◆ **WHAT YOU WILL DO**
Answer with the exact lines of the following material from the one containing "- **Configurable Policy" through the one containing "- **Out-of-band Human", both end lines included.

'''

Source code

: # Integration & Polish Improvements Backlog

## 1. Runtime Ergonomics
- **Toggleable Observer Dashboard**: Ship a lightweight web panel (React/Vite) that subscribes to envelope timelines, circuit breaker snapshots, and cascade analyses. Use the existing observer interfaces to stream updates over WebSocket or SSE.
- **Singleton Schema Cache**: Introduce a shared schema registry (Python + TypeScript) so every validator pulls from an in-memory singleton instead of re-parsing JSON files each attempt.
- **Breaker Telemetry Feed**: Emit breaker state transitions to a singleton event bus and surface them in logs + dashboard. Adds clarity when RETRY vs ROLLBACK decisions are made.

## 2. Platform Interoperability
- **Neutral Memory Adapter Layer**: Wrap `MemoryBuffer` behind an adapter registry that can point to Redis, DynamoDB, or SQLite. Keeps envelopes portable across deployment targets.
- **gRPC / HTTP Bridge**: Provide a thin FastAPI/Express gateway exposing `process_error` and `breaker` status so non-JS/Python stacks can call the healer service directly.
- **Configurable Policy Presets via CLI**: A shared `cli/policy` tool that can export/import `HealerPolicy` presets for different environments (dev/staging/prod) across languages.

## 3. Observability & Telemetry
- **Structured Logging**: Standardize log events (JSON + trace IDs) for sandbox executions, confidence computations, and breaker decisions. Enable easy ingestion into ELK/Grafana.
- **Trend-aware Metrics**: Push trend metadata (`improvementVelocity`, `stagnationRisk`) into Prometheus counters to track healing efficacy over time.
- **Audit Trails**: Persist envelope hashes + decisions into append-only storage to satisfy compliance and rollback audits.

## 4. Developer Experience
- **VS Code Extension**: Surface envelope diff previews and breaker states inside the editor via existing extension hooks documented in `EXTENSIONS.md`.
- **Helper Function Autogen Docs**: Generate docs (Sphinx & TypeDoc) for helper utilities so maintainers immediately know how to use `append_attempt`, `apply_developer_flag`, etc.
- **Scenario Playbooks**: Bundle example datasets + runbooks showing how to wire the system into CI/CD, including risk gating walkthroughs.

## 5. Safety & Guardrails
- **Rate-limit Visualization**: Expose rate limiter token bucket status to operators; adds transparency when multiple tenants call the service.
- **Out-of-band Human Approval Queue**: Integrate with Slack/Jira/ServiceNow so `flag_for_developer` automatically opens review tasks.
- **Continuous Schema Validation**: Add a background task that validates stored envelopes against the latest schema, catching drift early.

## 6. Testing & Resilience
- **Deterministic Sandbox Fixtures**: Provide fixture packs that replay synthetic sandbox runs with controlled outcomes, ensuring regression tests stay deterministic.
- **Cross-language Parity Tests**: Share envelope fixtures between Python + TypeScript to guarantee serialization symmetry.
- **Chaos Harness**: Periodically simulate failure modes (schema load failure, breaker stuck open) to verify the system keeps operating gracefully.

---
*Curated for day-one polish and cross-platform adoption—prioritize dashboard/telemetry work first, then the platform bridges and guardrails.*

'''
'''

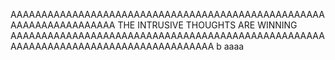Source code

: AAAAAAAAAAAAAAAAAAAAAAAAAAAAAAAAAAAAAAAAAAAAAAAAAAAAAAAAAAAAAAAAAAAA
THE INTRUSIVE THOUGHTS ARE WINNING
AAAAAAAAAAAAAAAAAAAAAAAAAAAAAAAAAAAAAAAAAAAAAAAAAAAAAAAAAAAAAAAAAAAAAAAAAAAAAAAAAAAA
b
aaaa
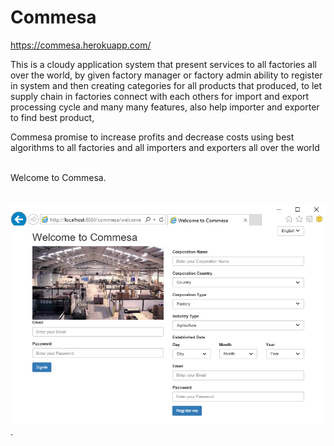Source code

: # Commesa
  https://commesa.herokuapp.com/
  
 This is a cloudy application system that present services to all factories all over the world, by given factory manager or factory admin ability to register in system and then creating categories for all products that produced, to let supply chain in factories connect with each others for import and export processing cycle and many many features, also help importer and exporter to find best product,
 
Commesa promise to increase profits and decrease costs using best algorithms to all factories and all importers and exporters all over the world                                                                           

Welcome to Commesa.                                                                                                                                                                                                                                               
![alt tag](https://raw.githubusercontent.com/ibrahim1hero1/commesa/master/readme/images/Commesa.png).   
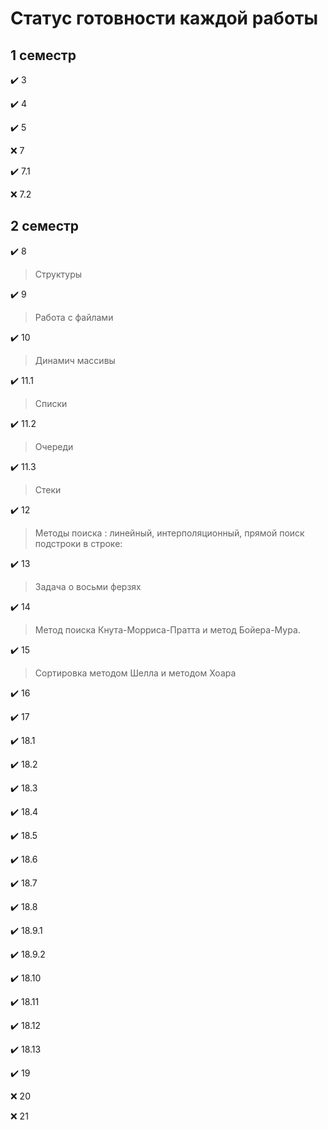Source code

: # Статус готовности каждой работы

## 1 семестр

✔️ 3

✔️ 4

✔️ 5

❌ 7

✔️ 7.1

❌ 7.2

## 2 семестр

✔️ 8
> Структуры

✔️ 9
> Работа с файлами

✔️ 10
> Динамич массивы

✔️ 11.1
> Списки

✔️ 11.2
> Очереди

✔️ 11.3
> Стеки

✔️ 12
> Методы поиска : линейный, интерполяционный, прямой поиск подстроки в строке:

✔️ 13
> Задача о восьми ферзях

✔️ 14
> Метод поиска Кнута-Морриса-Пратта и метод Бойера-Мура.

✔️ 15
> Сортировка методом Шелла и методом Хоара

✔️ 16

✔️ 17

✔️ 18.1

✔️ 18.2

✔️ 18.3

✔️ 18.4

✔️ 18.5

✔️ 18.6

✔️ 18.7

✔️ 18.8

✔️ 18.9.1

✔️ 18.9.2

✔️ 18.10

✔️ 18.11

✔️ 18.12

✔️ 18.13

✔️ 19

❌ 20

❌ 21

'''
'''

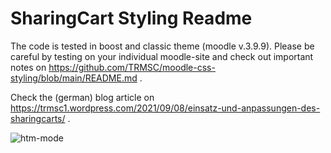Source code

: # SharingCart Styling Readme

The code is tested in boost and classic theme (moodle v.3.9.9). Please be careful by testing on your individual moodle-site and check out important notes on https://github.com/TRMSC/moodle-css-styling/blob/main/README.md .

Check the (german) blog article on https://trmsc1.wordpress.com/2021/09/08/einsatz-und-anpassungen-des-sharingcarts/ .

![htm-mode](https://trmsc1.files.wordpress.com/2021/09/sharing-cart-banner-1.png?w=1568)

'''

◆ **RESPONSE TO THE EXERCISE**
- **Configurable Policy Presets via CLI**: A shared `cli/policy` tool that can export/import `HealerPolicy` presets for different environments (dev/staging/prod) across languages.

## 3. Observability & Telemetry
- **Structured Logging**: Standardize log events (JSON + trace IDs) for sandbox executions, confidence computations, and breaker decisions. Enable easy ingestion into ELK/Grafana.
- **Trend-aware Metrics**: Push trend metadata (`improvementVelocity`, `stagnationRisk`) into Prometheus counters to track healing efficacy over time.
- **Audit Trails**: Persist envelope hashes + decisions into append-only storage to satisfy compliance and rollback audits.

## 4. Developer Experience
- **VS Code Extension**: Surface envelope diff previews and breaker states inside the editor via existing extension hooks documented in `EXTENSIONS.md`.
- **Helper Function Autogen Docs**: Generate docs (Sphinx & TypeDoc) for helper utilities so maintainers immediately know how to use `append_attempt`, `apply_developer_flag`, etc.
- **Scenario Playbooks**: Bundle example datasets + runbooks showing how to wire the system into CI/CD, including risk gating walkthroughs.

## 5. Safety & Guardrails
- **Rate-limit Visualization**: Expose rate limiter token bucket status to operators; adds transparency when multiple tenants call the service.
- **Out-of-band Human Approval Queue**: Integrate with Slack/Jira/ServiceNow so `flag_for_developer` automatically opens review tasks.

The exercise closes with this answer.